# [Mvd fr XP] Devil may cry 3 error!!!



## nash_123 (Jan 16, 2010)

aarrgghhh!!!!! help me with this problem guys!

i already installed and uninstalled installed, uninstalled my DMC3SE game in my computer and this message always comes out everytime i open the file

dmc3se.exe has encountered a problem and needs to close. we are sorry for the inconvenience............................................. send error message........dont send......:upset::upset::upset:


guys you know i am a huge fan of DMC but by the time i installed the game i cant open it,,,,,, heelllppppppppppppppppppp


----------



## nash_123 (Jan 16, 2010)

*Re: Devil may cry 3 error!!!*

and also my system specs are:

BIOS: Phoenix ROM BIOS PLUS Version 1.10 AO4
Processor: Intel(R) Premium(R) M Processor 1.73GHz
Memory: 504Mb RAM
DirectX Version: DirectX 9.0c
System manufacturer: DELL Inc.
OS: Windows XP professional (5.1 build 2600)
System model: ME051:normal:ray:


----------



## nash_123 (Jan 16, 2010)

*Re: Devil may cry 3 error!!!*

and i upgraded my system video card, sound card and etc this morning but it really wont open,,,,, please help me


----------



## Lord Sirian (Jan 14, 2007)

Hi. Welcome to TSF.

Could you please follow all the instructions listed here and post back with the results.
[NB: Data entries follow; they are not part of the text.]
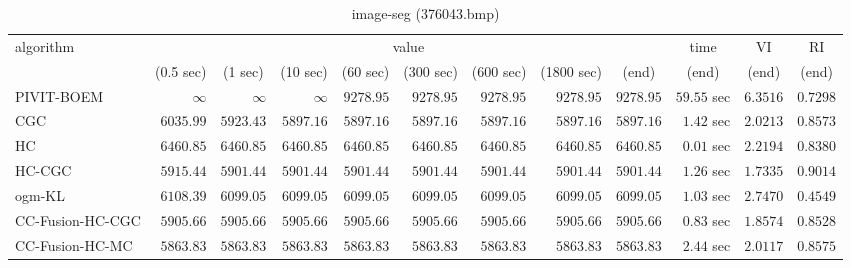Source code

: \begin{table}[H]
\scriptsize
\centering
\caption{image-seg (376043.bmp)}
\label{tab:anytimetable-image-seg-376043.bmp}
\begin{tabular}{lrrrrrrrrrrr}
\toprule
           algorithm &                                   \multicolumn{8}{c}{value} & \multicolumn{1}{c}{time}    & \multicolumn{1}{c}{VI}  & \multicolumn{1}{c}{RI} \\  
\cmidrule(lr){2-9}\cmidrule(lr){10-10} \cmidrule(lr){11-11} \cmidrule(lr){12-12}   
                     & \multicolumn{1}{c}{(0.5 sec)} & \multicolumn{1}{c}{(1 sec)} & \multicolumn{1}{c}{(10 sec)} & \multicolumn{1}{c}{(60 sec)} & \multicolumn{1}{c}{(300 sec)} & \multicolumn{1}{c}{(600 sec)} & \multicolumn{1}{c}{(1800 sec)} & \multicolumn{1}{c}{(end)} & \multicolumn{1}{c}{(end)}    & \multicolumn{1}{c}{(end)}   & \multicolumn{1}{c}{(end)}  \\ \midrule 
          PIVIT-BOEM & $\infty$ & $\infty$ & $\infty$ & $      9278.95$ & $      9278.95$ & $      9278.95$ & $      9278.95$ & $      9278.95$ & $        59.55$ sec    & $       6.3516$  & $       0.7298$ \\ 
                 CGC & $      6035.99$ & $      5923.43$ & $      5897.16$ & $      5897.16$ & $      5897.16$ & $      5897.16$ & $      5897.16$ & $      5897.16$ & $         1.42$ sec    & $       2.0213$  & $       0.8573$ \\ 
                  HC & $      6460.85$ & $      6460.85$ & $      6460.85$ & $      6460.85$ & $      6460.85$ & $      6460.85$ & $      6460.85$ & $      6460.85$ & $         0.01$ sec    & $       2.2194$  & $       0.8380$ \\ 
              HC-CGC & $      5915.44$ & $      5901.44$ & $      5901.44$ & $      5901.44$ & $      5901.44$ & $      5901.44$ & $      5901.44$ & $      5901.44$ & $         1.26$ sec    & $       1.7335$  & $       0.9014$ \\ 
              ogm-KL & $      6108.39$ & $      6099.05$ & $      6099.05$ & $      6099.05$ & $      6099.05$ & $      6099.05$ & $      6099.05$ & $      6099.05$ & $         1.03$ sec    & $       2.7470$  & $       0.4549$ \\ 
    CC-Fusion-HC-CGC & $      5905.66$ & $      5905.66$ & $      5905.66$ & $      5905.66$ & $      5905.66$ & $      5905.66$ & $      5905.66$ & $      5905.66$ & $         0.83$ sec    & $       1.8574$  & $       0.8528$ \\ 
     CC-Fusion-HC-MC & $      5863.83$ & $      5863.83$ & $      5863.83$ & $      5863.83$ & $      5863.83$ & $      5863.83$ & $      5863.83$ & $      5863.83$ & $         2.44$ sec    & $       2.0117$  & $       0.8575$ \\ 

\end{tabular}
\end{table}
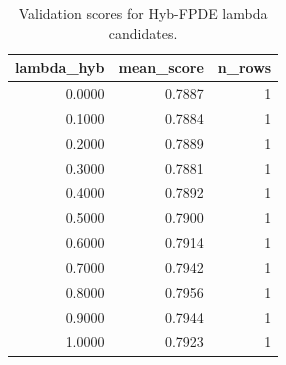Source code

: \begin{table}[t]
\caption{Validation scores for Hyb-FPDE lambda candidates.}
\label{tab:lambda_distribution_computed}
\centering
\begin{tabular}{rrr}
\toprule
lambda\_hyb & mean\_score & n\_rows \\
\midrule
0.0000 & 0.7887 & 1 \\
0.1000 & 0.7884 & 1 \\
0.2000 & 0.7889 & 1 \\
0.3000 & 0.7881 & 1 \\
0.4000 & 0.7892 & 1 \\
0.5000 & 0.7900 & 1 \\
0.6000 & 0.7914 & 1 \\
0.7000 & 0.7942 & 1 \\
0.8000 & 0.7956 & 1 \\
0.9000 & 0.7944 & 1 \\
1.0000 & 0.7923 & 1 \\
\bottomrule
\end{tabular}

\end{table}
Also remember to include the rest of your system specs.


----------



## nash_123 (Jan 16, 2010)

I upgraded everyting for my laptop, but.......... it still wont work

nothing has changed!!!! grrrrr:upset::upset:

i hate dmc3!!!!!!!!!!!!!!!!!!!!!lthumbsdlthumbsdlthumbsd:evil:


----------



## Aus_Karlos (Mar 10, 2007)

It would still be nice to know your system specs.
Does your laptop meet the minimal requirements?


----------